## Task statement:
Identify each line in the records below that contains the word "popularity", and copy it.

## Excerpted data:
--
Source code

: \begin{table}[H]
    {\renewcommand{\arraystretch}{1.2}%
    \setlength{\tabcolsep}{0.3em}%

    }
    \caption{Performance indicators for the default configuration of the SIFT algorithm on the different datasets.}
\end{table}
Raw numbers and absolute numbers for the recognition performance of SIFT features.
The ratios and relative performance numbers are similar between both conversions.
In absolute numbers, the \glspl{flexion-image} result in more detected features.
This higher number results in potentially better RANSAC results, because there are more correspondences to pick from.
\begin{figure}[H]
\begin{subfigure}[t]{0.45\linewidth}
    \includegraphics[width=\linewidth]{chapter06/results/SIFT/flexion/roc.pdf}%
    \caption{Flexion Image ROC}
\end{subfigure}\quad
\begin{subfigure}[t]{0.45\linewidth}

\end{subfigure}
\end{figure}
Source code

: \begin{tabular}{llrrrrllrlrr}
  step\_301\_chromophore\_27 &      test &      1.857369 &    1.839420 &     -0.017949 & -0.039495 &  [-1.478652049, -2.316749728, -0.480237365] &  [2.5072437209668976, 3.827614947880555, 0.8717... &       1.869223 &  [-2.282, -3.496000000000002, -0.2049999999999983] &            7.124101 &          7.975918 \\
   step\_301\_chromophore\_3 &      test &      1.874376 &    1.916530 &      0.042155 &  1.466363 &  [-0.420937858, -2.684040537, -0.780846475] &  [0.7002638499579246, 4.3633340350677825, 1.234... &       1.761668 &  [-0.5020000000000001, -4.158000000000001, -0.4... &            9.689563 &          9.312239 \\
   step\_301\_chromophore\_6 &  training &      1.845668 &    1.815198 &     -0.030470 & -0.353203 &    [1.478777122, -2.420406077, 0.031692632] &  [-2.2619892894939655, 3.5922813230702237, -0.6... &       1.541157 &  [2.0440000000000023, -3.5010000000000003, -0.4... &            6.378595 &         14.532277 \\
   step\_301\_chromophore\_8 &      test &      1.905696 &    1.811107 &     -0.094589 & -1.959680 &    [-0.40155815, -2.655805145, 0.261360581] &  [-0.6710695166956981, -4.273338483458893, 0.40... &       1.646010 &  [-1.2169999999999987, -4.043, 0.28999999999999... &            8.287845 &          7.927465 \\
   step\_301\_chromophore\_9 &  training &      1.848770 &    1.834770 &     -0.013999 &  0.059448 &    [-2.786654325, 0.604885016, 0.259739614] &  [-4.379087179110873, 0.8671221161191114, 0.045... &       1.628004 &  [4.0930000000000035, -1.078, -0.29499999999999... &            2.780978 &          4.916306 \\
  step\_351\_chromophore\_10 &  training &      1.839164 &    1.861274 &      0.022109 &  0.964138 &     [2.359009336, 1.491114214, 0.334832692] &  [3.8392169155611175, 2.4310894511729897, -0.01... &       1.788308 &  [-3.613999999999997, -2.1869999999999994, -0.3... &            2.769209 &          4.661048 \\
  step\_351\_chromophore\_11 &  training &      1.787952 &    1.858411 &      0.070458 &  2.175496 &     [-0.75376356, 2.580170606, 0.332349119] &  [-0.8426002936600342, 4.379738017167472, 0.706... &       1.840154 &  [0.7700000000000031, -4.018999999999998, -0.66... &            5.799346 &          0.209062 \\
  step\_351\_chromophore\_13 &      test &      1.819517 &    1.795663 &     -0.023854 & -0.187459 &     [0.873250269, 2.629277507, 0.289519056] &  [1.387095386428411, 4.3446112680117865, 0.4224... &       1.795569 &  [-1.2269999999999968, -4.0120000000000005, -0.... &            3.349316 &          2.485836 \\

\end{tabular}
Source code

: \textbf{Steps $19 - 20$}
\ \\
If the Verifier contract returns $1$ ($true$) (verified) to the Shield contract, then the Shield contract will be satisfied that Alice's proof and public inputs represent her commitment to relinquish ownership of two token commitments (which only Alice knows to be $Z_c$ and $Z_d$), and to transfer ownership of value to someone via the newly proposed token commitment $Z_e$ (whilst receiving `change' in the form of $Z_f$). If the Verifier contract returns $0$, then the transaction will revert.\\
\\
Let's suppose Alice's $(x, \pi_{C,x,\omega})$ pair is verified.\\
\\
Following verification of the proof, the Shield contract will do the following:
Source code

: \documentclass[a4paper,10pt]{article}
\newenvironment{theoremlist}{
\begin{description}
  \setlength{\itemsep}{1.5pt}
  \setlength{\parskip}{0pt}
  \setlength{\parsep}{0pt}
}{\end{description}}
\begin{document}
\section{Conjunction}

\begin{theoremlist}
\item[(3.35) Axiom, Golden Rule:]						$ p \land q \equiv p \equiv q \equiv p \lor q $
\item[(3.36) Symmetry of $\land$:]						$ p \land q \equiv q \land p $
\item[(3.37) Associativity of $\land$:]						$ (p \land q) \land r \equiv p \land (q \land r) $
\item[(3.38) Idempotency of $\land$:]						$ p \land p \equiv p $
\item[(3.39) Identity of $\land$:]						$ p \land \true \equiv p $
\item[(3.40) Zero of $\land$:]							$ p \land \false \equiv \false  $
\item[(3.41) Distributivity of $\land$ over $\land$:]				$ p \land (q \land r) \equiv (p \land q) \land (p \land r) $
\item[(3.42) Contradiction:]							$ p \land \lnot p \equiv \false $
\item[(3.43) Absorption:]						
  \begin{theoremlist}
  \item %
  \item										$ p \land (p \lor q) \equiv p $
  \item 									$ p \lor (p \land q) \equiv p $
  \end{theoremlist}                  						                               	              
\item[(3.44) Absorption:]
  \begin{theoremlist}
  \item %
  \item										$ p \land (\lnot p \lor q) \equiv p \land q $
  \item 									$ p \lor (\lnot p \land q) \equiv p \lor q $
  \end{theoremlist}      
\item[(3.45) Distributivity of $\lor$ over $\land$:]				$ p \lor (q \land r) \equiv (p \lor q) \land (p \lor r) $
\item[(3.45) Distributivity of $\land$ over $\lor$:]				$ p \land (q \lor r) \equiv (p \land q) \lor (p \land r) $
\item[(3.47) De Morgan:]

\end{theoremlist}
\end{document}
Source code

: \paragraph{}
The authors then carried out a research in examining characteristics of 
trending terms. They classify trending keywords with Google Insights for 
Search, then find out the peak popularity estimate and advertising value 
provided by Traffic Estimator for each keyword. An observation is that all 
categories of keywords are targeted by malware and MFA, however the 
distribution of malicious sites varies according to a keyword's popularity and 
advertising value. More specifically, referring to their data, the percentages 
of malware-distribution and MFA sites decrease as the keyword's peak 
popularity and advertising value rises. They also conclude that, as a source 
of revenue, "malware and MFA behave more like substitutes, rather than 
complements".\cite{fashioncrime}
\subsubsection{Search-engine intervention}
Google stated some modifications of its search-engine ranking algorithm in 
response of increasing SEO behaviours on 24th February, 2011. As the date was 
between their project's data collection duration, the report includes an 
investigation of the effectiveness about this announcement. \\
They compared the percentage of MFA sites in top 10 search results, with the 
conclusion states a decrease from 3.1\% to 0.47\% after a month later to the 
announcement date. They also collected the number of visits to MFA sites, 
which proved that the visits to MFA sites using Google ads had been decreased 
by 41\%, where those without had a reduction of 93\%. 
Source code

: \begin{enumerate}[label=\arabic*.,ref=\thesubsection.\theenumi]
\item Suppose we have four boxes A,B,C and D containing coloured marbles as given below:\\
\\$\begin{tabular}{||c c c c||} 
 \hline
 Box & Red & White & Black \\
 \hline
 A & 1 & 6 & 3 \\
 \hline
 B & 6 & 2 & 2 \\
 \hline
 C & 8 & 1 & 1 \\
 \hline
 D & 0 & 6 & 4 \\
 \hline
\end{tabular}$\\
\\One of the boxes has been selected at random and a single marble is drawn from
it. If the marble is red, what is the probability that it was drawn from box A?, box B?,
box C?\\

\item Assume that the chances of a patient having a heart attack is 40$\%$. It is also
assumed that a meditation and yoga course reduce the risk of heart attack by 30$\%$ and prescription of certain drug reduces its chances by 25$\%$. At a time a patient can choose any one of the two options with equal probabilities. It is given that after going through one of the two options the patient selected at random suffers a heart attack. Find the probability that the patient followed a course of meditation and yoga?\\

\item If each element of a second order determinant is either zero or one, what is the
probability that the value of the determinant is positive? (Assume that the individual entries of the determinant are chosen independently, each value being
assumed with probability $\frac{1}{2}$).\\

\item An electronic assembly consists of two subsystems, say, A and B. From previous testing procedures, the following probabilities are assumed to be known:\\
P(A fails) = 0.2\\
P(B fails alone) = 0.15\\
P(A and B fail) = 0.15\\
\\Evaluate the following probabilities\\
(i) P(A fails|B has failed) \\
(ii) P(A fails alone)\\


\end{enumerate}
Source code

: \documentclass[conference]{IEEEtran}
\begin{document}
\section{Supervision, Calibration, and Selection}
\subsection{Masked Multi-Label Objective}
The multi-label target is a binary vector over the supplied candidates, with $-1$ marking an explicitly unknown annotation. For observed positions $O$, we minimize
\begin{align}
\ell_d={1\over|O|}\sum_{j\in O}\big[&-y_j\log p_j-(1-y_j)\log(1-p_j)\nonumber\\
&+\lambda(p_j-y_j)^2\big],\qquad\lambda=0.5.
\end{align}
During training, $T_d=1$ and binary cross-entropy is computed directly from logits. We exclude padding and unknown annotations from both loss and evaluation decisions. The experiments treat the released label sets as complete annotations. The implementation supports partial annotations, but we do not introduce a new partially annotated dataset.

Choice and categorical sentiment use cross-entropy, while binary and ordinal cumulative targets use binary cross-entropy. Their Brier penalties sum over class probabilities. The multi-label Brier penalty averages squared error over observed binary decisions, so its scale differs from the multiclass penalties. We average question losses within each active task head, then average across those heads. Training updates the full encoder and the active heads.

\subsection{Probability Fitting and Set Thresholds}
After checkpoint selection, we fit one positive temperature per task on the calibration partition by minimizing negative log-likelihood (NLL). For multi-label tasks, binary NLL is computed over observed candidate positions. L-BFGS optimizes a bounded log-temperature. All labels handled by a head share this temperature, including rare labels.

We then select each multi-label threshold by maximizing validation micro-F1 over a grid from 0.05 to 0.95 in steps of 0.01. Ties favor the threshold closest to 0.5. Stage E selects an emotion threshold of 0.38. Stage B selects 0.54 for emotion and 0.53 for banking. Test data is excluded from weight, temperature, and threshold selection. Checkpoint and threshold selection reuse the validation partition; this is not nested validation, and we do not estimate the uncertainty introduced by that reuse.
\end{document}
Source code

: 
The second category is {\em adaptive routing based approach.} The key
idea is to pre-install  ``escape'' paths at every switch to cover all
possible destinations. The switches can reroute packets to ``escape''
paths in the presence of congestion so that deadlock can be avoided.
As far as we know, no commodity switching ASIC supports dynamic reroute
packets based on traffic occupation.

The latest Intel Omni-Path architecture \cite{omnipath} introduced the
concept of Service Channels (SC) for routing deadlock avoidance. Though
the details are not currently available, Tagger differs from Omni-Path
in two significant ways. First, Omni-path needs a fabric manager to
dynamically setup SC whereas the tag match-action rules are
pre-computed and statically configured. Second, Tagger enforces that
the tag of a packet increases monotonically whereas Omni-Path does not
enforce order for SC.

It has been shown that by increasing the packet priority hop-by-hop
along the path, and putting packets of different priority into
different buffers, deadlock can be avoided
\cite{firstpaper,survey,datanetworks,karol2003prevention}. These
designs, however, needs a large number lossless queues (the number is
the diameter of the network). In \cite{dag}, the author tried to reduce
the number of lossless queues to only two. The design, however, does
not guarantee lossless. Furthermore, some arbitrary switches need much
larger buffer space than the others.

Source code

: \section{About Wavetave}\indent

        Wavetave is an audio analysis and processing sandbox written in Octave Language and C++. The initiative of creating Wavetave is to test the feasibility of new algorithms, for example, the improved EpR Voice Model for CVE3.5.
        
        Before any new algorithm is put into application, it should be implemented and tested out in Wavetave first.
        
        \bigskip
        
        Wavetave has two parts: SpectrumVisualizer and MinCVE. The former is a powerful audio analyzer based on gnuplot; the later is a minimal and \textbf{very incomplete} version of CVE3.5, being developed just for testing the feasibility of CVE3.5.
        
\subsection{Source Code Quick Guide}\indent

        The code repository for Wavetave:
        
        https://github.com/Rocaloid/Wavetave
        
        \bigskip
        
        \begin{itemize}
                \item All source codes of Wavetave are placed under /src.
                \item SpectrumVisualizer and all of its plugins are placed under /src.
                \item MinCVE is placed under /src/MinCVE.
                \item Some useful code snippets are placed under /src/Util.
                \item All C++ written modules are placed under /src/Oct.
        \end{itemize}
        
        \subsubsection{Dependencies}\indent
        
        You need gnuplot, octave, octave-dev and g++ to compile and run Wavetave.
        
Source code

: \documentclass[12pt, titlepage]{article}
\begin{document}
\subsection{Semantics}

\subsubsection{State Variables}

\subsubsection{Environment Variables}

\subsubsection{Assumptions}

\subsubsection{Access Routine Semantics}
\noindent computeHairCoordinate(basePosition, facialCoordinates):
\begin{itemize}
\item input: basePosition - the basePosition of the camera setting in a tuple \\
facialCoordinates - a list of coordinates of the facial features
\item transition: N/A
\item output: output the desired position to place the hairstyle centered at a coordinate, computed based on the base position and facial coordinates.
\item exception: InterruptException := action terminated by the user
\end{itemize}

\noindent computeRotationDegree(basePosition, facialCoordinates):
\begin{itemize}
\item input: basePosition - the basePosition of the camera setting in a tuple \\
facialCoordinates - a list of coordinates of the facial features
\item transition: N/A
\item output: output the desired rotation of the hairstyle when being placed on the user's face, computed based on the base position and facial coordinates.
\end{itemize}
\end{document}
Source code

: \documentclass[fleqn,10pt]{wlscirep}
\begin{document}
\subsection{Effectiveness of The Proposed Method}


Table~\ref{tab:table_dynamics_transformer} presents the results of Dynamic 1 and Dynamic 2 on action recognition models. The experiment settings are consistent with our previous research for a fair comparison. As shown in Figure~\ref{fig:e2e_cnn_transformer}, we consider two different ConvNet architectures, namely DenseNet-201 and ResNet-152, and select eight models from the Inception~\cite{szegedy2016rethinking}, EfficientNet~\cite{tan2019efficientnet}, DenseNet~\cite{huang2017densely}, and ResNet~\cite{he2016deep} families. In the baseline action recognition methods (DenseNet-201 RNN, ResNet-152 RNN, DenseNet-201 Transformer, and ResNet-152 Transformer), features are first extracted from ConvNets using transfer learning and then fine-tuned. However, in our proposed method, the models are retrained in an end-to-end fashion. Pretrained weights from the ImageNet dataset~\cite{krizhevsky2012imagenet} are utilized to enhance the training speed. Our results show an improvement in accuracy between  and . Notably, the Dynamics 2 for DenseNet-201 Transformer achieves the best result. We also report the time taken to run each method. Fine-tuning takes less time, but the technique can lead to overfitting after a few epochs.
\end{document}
--
## Solution for this task:
Search, then find out the peak popularity estimate and advertising value 
distribution of malicious sites varies according to a keyword's popularity and 
popularity and advertising value rises. They also conclude that, as a source 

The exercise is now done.